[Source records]

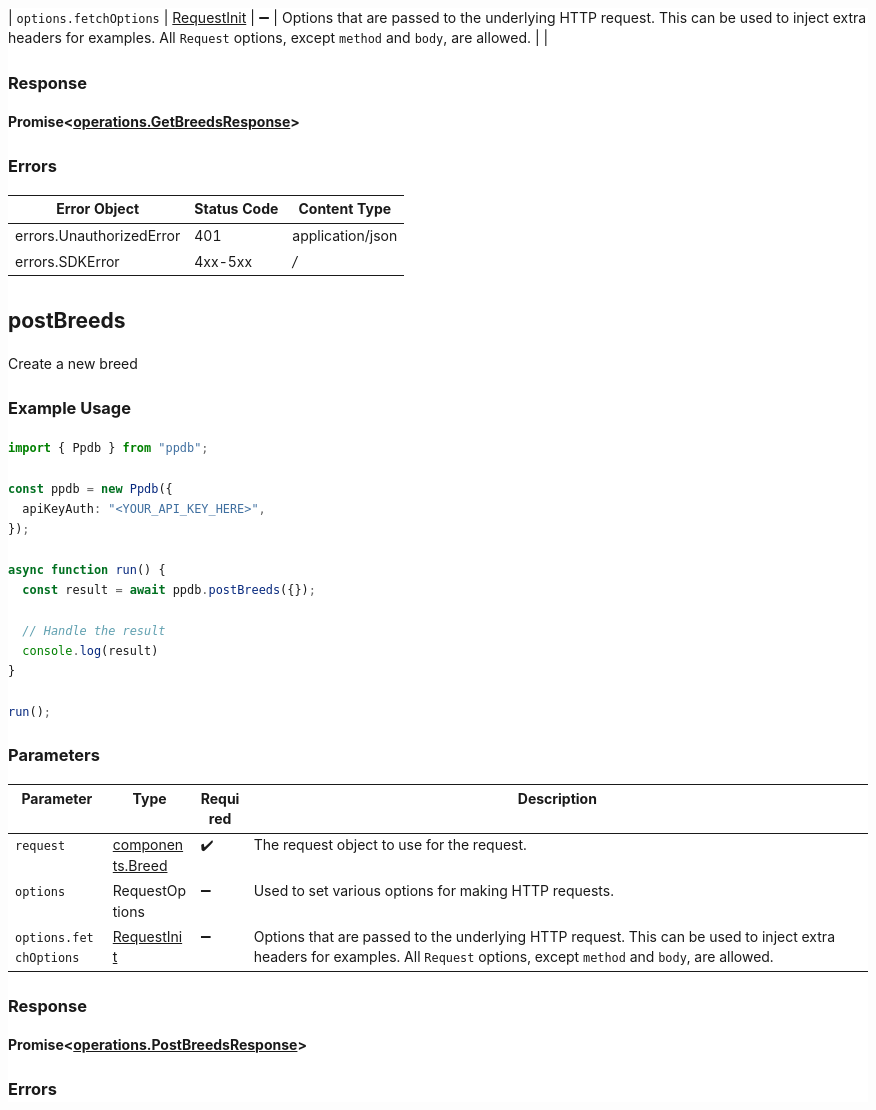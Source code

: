 | `options.fetchOptions`                                                                                                                                                         | [RequestInit](https://developer.mozilla.org/en-US/docs/Web/API/Request/Request#options)                                                                                        | :heavy_minus_sign:                                                                                                                                                             | Options that are passed to the underlying HTTP request. This can be used to inject extra headers for examples. All `Request` options, except `method` and `body`, are allowed. |                                                                                                                                                                                |


### Response

**Promise<[operations.GetBreedsResponse](../../models/operations/getbreedsresponse.md)>**
### Errors

| Error Object             | Status Code              | Content Type             |
| ------------------------ | ------------------------ | ------------------------ |
| errors.UnauthorizedError | 401                      | application/json         |
| errors.SDKError          | 4xx-5xx                  | */*                      |

## postBreeds

Create a new breed

### Example Usage

```typescript
import { Ppdb } from "ppdb";

const ppdb = new Ppdb({
  apiKeyAuth: "<YOUR_API_KEY_HERE>",
});

async function run() {
  const result = await ppdb.postBreeds({});

  // Handle the result
  console.log(result)
}

run();
```

### Parameters

| Parameter                                                                                                                                                                      | Type                                                                                                                                                                           | Required                                                                                                                                                                       | Description                                                                                                                                                                    |
| ------------------------------------------------------------------------------------------------------------------------------------------------------------------------------ | ------------------------------------------------------------------------------------------------------------------------------------------------------------------------------ | ------------------------------------------------------------------------------------------------------------------------------------------------------------------------------ | ------------------------------------------------------------------------------------------------------------------------------------------------------------------------------ |
| `request`                                                                                                                                                                      | [components.Breed](../../models/components/breed.md)                                                                                                                           | :heavy_check_mark:                                                                                                                                                             | The request object to use for the request.                                                                                                                                     |
| `options`                                                                                                                                                                      | RequestOptions                                                                                                                                                                 | :heavy_minus_sign:                                                                                                                                                             | Used to set various options for making HTTP requests.                                                                                                                          |
| `options.fetchOptions`                                                                                                                                                         | [RequestInit](https://developer.mozilla.org/en-US/docs/Web/API/Request/Request#options)                                                                                        | :heavy_minus_sign:                                                                                                                                                             | Options that are passed to the underlying HTTP request. This can be used to inject extra headers for examples. All `Request` options, except `method` and `body`, are allowed. |


### Response

**Promise<[operations.PostBreedsResponse](../../models/operations/postbreedsresponse.md)>**
### Errors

What you will do |
All lines above must be repeated exactly, and the pictures must be omitted.

Written response |
Source code

: | `options.fetchOptions`                                                                                                                                                         | [RequestInit](https://developer.mozilla.org/en-US/docs/Web/API/Request/Request#options)                                                                                        | :heavy_minus_sign:                                                                                                                                                             | Options that are passed to the underlying HTTP request. This can be used to inject extra headers for examples. All `Request` options, except `method` and `body`, are allowed. |                                                                                                                                                                                |


### Response

**Promise<[operations.GetBreedsResponse](../../models/operations/getbreedsresponse.md)>**
### Errors

| Error Object             | Status Code              | Content Type             |
| ------------------------ | ------------------------ | ------------------------ |
| errors.UnauthorizedError | 401                      | application/json         |
| errors.SDKError          | 4xx-5xx                  | */*                      |

## postBreeds

Create a new breed

### Example Usage

```typescript
import { Ppdb } from "ppdb";

const ppdb = new Ppdb({
  apiKeyAuth: "<YOUR_API_KEY_HERE>",
});

async function run() {
  const result = await ppdb.postBreeds({});

  // Handle the result
  console.log(result)
}

run();
```

### Parameters

| Parameter                                                                                                                                                                      | Type                                                                                                                                                                           | Required                                                                                                                                                                       | Description                                                                                                                                                                    |
| ------------------------------------------------------------------------------------------------------------------------------------------------------------------------------ | ------------------------------------------------------------------------------------------------------------------------------------------------------------------------------ | ------------------------------------------------------------------------------------------------------------------------------------------------------------------------------ | ------------------------------------------------------------------------------------------------------------------------------------------------------------------------------ |
| `request`                                                                                                                                                                      | [components.Breed](../../models/components/breed.md)                                                                                                                           | :heavy_check_mark:                                                                                                                                                             | The request object to use for the request.                                                                                                                                     |
| `options`                                                                                                                                                                      | RequestOptions                                                                                                                                                                 | :heavy_minus_sign:                                                                                                                                                             | Used to set various options for making HTTP requests.                                                                                                                          |
| `options.fetchOptions`                                                                                                                                                         | [RequestInit](https://developer.mozilla.org/en-US/docs/Web/API/Request/Request#options)                                                                                        | :heavy_minus_sign:                                                                                                                                                             | Options that are passed to the underlying HTTP request. This can be used to inject extra headers for examples. All `Request` options, except `method` and `body`, are allowed. |


### Response

**Promise<[operations.PostBreedsResponse](../../models/operations/postbreedsresponse.md)>**
### Errors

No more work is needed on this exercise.